# Ejercicio 2 a entregar: *Gendered Pronoun Resolution*

En el análisis de texto natural, existen oraciones complejas de entender incluso para las personas. Uno de los casos más conflictivos son los pronombres ambiguos. En 2018, se publicó un dataset junto con el paper [A Balanced Corpus of Gendered Ambiguous Pronouns](https://arxiv.org/pdf/1810.05201.pdf), donde se proponen un conjunto de textos con pronombres ambiguos con género.

El objetivo de este dataset es encontrar el nombre en el texto al que el pronombre ambiguo hace referencia.

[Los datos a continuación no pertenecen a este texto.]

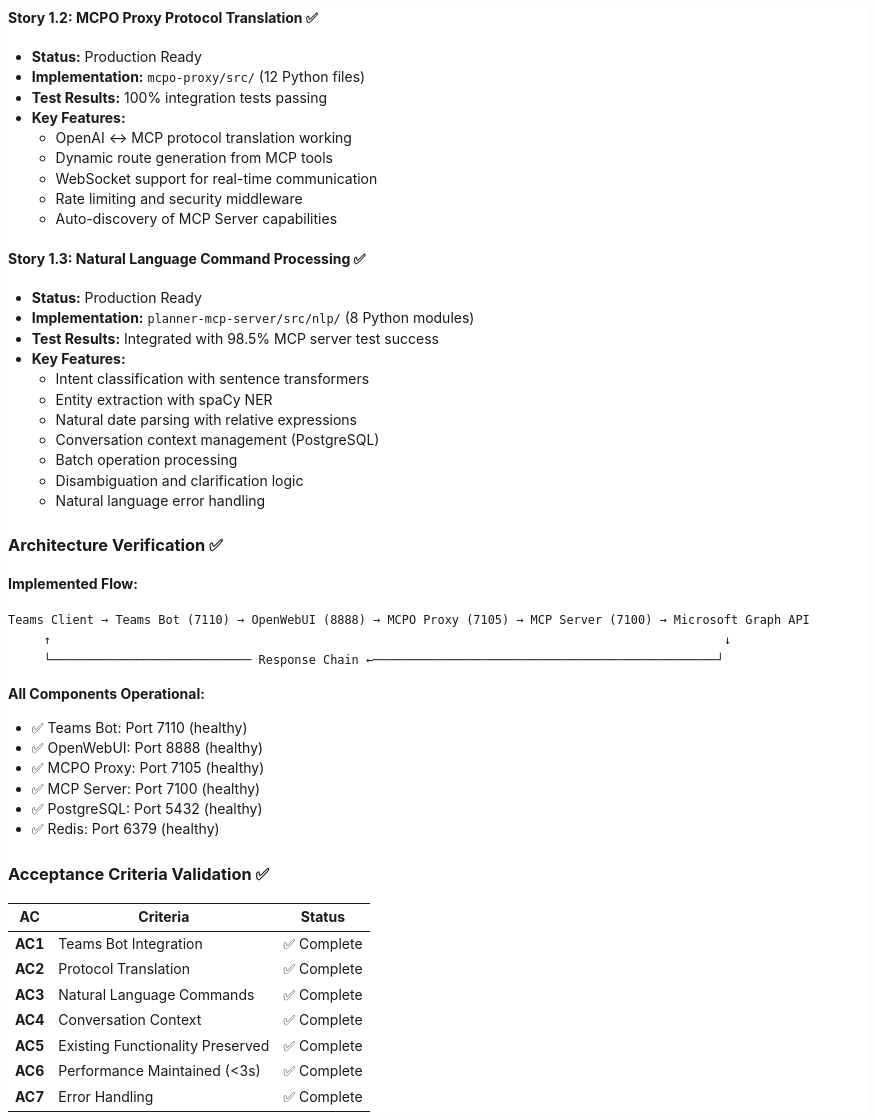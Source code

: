 #### Story 1.2: MCPO Proxy Protocol Translation ✅
- **Status:** Production Ready
- **Implementation:** `mcpo-proxy/src/` (12 Python files)
- **Test Results:** 100% integration tests passing
- **Key Features:**
  - OpenAI ↔ MCP protocol translation working
  - Dynamic route generation from MCP tools
  - WebSocket support for real-time communication
  - Rate limiting and security middleware
  - Auto-discovery of MCP Server capabilities

#### Story 1.3: Natural Language Command Processing ✅
- **Status:** Production Ready
- **Implementation:** `planner-mcp-server/src/nlp/` (8 Python modules)
- **Test Results:** Integrated with 98.5% MCP server test success
- **Key Features:**
  - Intent classification with sentence transformers
  - Entity extraction with spaCy NER
  - Natural date parsing with relative expressions
  - Conversation context management (PostgreSQL)
  - Batch operation processing
  - Disambiguation and clarification logic
  - Natural language error handling

### Architecture Verification ✅

**Implemented Flow:**
```
Teams Client → Teams Bot (7110) → OpenWebUI (8888) → MCPO Proxy (7105) → MCP Server (7100) → Microsoft Graph API
     ↑                                                                                              ↓
     └──────────────────────────── Response Chain ←────────────────────────────────────────────────┘
```

**All Components Operational:**
- ✅ Teams Bot: Port 7110 (healthy)
- ✅ OpenWebUI: Port 8888 (healthy)
- ✅ MCPO Proxy: Port 7105 (healthy)
- ✅ MCP Server: Port 7100 (healthy)
- ✅ PostgreSQL: Port 5432 (healthy)
- ✅ Redis: Port 6379 (healthy)

### Acceptance Criteria Validation ✅

| AC | Criteria | Status |
|----|----------|--------|
| **AC1** | Teams Bot Integration | ✅ Complete |
| **AC2** | Protocol Translation | ✅ Complete |
| **AC3** | Natural Language Commands | ✅ Complete |
| **AC4** | Conversation Context | ✅ Complete |
| **AC5** | Existing Functionality Preserved | ✅ Complete |
| **AC6** | Performance Maintained (<3s) | ✅ Complete |
| **AC7** | Error Handling | ✅ Complete |
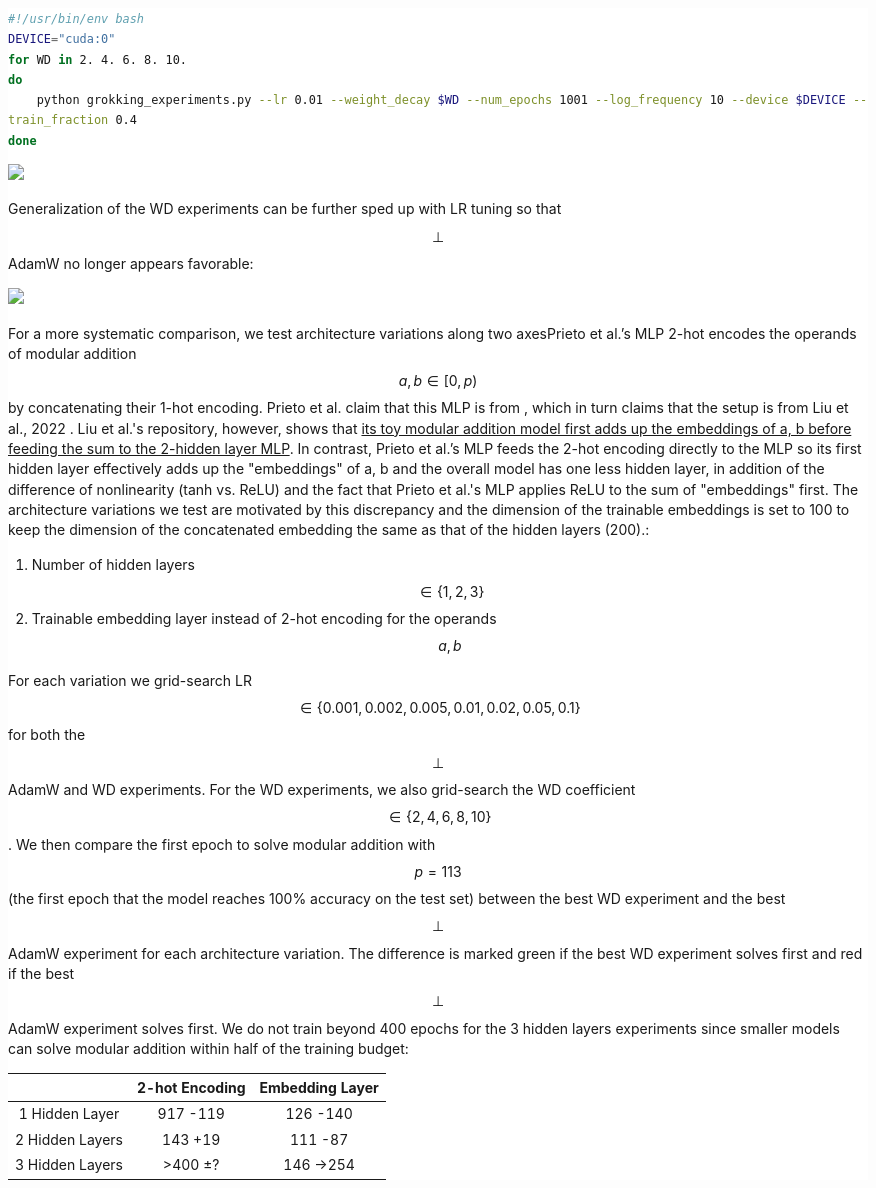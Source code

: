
 ```bash
#!/usr/bin/env bash
DEVICE="cuda:0"
for WD in 2. 4. 6. 8. 10.
do
    python grokking_experiments.py --lr 0.01 --weight_decay $WD --num_epochs 1001 --log_frequency 10 --device $DEVICE --train_fraction 0.4
done
```
<div class="caption">
  <img src="{{ 'assets/img/2025-07-07-grokking-baseline-revisited/figure_15a_repro_zoom_in.png' | relative_url }}" class="img-fluid" width="50%" height="auto">
</div>

Generalization of the WD experiments can be further sped up with LR tuning so that $$\perp$$AdamW
no longer appears favorable:

<div class="caption">
  <img src="{{ 'assets/img/2025-07-07-grokking-baseline-revisited/best_experiments.png' | relative_url }}" class="img-fluid" width="50%" height="auto">
</div>

For a more systematic comparison, we test architecture
variations along two axes<d-footnote>Prieto et al.’s MLP 2-hot encodes the operands of modular addition $$a, b \in [0, p)$$ by
concatenating their 1-hot encoding. Prieto et al. claim that this MLP is
from <d-cite key="liu2023omnigrok"></d-cite>, which in turn claims that the setup is from
Liu et al., 2022 <d-cite key="liu2022towards"></d-cite>. Liu et al.'s repository, however,
shows that <a href="https://github.com/ejmichaud/grokking-squared/blob/0229df94de69b8384e560367280a43a238112bf5/toy/train_add.py#L31-L33">its toy modular addition model first adds up the embeddings of a, b before feeding the sum to the 2-hidden layer MLP</a>. In contrast, Prieto et al.’s MLP feeds the 2-hot encoding directly to the MLP so its first hidden
layer effectively adds up the "embeddings" of a, b and the overall model has one less hidden
layer, in addition of the difference of nonlinearity (tanh vs. ReLU) and the fact that Prieto et al.'s
MLP applies ReLU to the sum of "embeddings" first. The architecture variations we test are motivated
by this discrepancy and the dimension of the trainable embeddings is set to 100 to keep the dimension
of the concatenated embedding the same as that of the hidden layers (200).</d-footnote>:

1. Number of hidden layers $$\in \{1, 2, 3\}$$
2. Trainable embedding layer instead of 2-hot encoding for the operands $$a, b$$

For each variation we grid-search LR $$\in \{0.001, 0.002, 0.005, 0.01, 0.02, 0.05, 0.1\}$$
for both the $$\perp$$AdamW and WD experiments. For the WD experiments, we also grid-search the WD
coefficient $$\in \{2, 4, 6, 8, 10\}$$. We then compare the first epoch to solve modular addition
with $$p = 113$$ (the first epoch that the model reaches 100% accuracy on the test set) between the
best WD experiment and the best $$\perp$$AdamW experiment for each architecture variation.
The difference is marked <g>green</g> if the best WD experiment solves first and <r>red</r> if the
best $$\perp$$AdamW experiment solves first. We do not train beyond 400 epochs for the 3 hidden
layers experiments since smaller models can solve modular addition within half of the training
budget:

||2-hot Encoding|Embedding Layer|
|:-----:|:-----:|:-----:|
|1 Hidden Layer|917 <g>-119</g>|126 <g>-140</g>|
|2 Hidden Layers|143 <r>+19</r>|111 <g>-87</g>|
|3 Hidden Layers|>400 <gr>±?</gr>|146 <g>->254</g>|
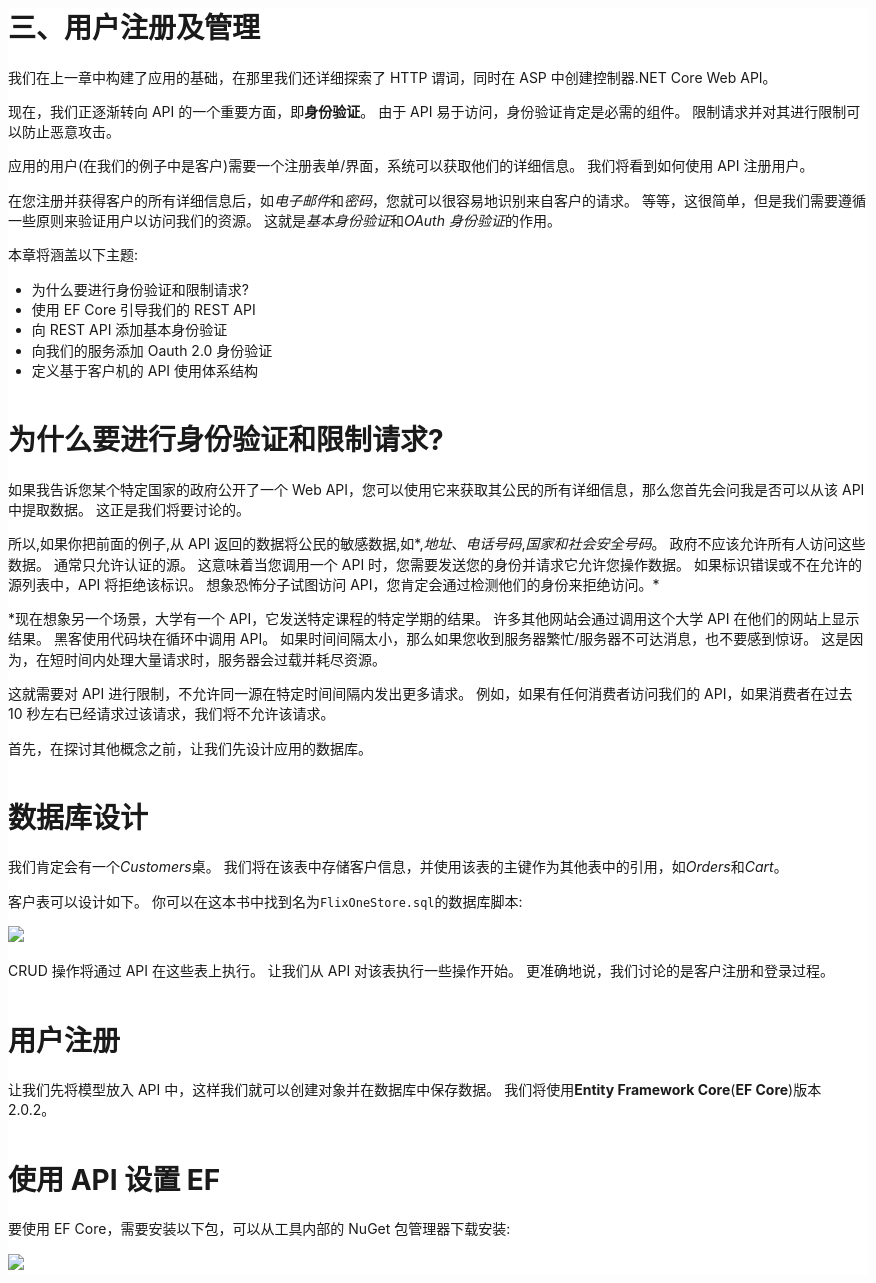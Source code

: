 # 三、用户注册及管理

我们在上一章中构建了应用的基础，在那里我们还详细探索了 HTTP 谓词，同时在 ASP 中创建控制器.NET Core Web API。

现在，我们正逐渐转向 API 的一个重要方面，即**身份验证**。 由于 API 易于访问，身份验证肯定是必需的组件。 限制请求并对其进行限制可以防止恶意攻击。

应用的用户(在我们的例子中是客户)需要一个注册表单/界面，系统可以获取他们的详细信息。 我们将看到如何使用 API 注册用户。

在您注册并获得客户的所有详细信息后，如*电子邮件*和*密码*，您就可以很容易地识别来自客户的请求。 等等，这很简单，但是我们需要遵循一些原则来验证用户以访问我们的资源。 这就是*基本身份验证*和*OAuth 身份验证*的作用。

本章将涵盖以下主题:

*   为什么要进行身份验证和限制请求?
*   使用 EF Core 引导我们的 REST API
*   向 REST API 添加基本身份验证
*   向我们的服务添加 Oauth 2.0 身份验证
*   定义基于客户机的 API 使用体系结构

# 为什么要进行身份验证和限制请求?

如果我告诉您某个特定国家的政府公开了一个 Web API，您可以使用它来获取其公民的所有详细信息，那么您首先会问我是否可以从该 API 中提取数据。 这正是我们将要讨论的。

所以,如果你把前面的例子,从 API 返回的数据将公民的敏感数据,如*,*地址*、*电话号码*,*国家和社会安全号码*。 政府不应该允许所有人访问这些数据。 通常只允许认证的源。 这意味着当您调用一个 API 时，您需要发送您的身份并请求它允许您操作数据。 如果标识错误或不在允许的源列表中，API 将拒绝该标识。 想象恐怖分子试图访问 API，您肯定会通过检测他们的身份来拒绝访问。*

 *现在想象另一个场景，大学有一个 API，它发送特定课程的特定学期的结果。 许多其他网站会通过调用这个大学 API 在他们的网站上显示结果。 黑客使用代码块在循环中调用 API。 如果时间间隔太小，那么如果您收到服务器繁忙/服务器不可达消息，也不要感到惊讶。 这是因为，在短时间内处理大量请求时，服务器会过载并耗尽资源。

这就需要对 API 进行限制，不允许同一源在特定时间间隔内发出更多请求。 例如，如果有任何消费者访问我们的 API，如果消费者在过去 10 秒左右已经请求过该请求，我们将不允许该请求。

首先，在探讨其他概念之前，让我们先设计应用的数据库。

# 数据库设计

我们肯定会有一个*Customers*桌。 我们将在该表中存储客户信息，并使用该表的主键作为其他表中的引用，如*Orders*和*Cart*。

客户表可以设计如下。 你可以在这本书中找到名为`FlixOneStore.sql`的数据库脚本:

![](assets/13d529d2-2429-4ed7-9d63-2bd5da584ac6.png)

CRUD 操作将通过 API 在这些表上执行。 让我们从 API 对该表执行一些操作开始。 更准确地说，我们讨论的是客户注册和登录过程。

# 用户注册

让我们先将模型放入 API 中，这样我们就可以创建对象并在数据库中保存数据。 我们将使用**Entity Framework Core**(**EF Core**)版本 2.0.2。

# 使用 API 设置 EF

要使用 EF Core，需要安装以下包，可以从工具内部的 NuGet 包管理器下载安装:

![](assets/0d8b9441-f7c0-4226-867d-0abc0b97fc64.png)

Para ello se nos da un dataset con los siguientes campos:

* `ID`: Identificador de la frase.
* `Text`: Texto en fromato string.
* `Pronoun`: string con el pronombre ambiguo.
* `Pronoun-offset`: índice del carácter donde empieza el pronombre dentro del texto.
* `A`: string con el primer nombre candidato a hacer referencia por el pronombre.
* `A-offset`: índice del carácter donde empieza el nombre A dentro del texto.
* `A-coref`: boleano indicando si el pronombre hace referencia al nombre A.
* `B`: string con el segundo nombre candidato a hacer referencia por el pronombre.
* `B-offset`: índice del carácter donde empieza el nombre B dentro del texto.
* `B-coref`: boleano indicando si el pronombre hace referencia al nombre B.
* `URL`: web de donde se ha sacado el fragmento de texto.

## Enunciado:

Hacer una predicción de a cuál de los dos nombres marcados en cada frase hace referencia el pronombre seleccionado usando **dos modelos distintos** de PNL siguiendo el formato descrito a continuación:

* **MODELO 1**: Puede ser **cualquier modelo visto en los seminarios de PLN o en otras asignaturas**, como: Count vectorizer, HMM, Structured Perceptron, RNN, Logistic Regressor, XGBoost, etc...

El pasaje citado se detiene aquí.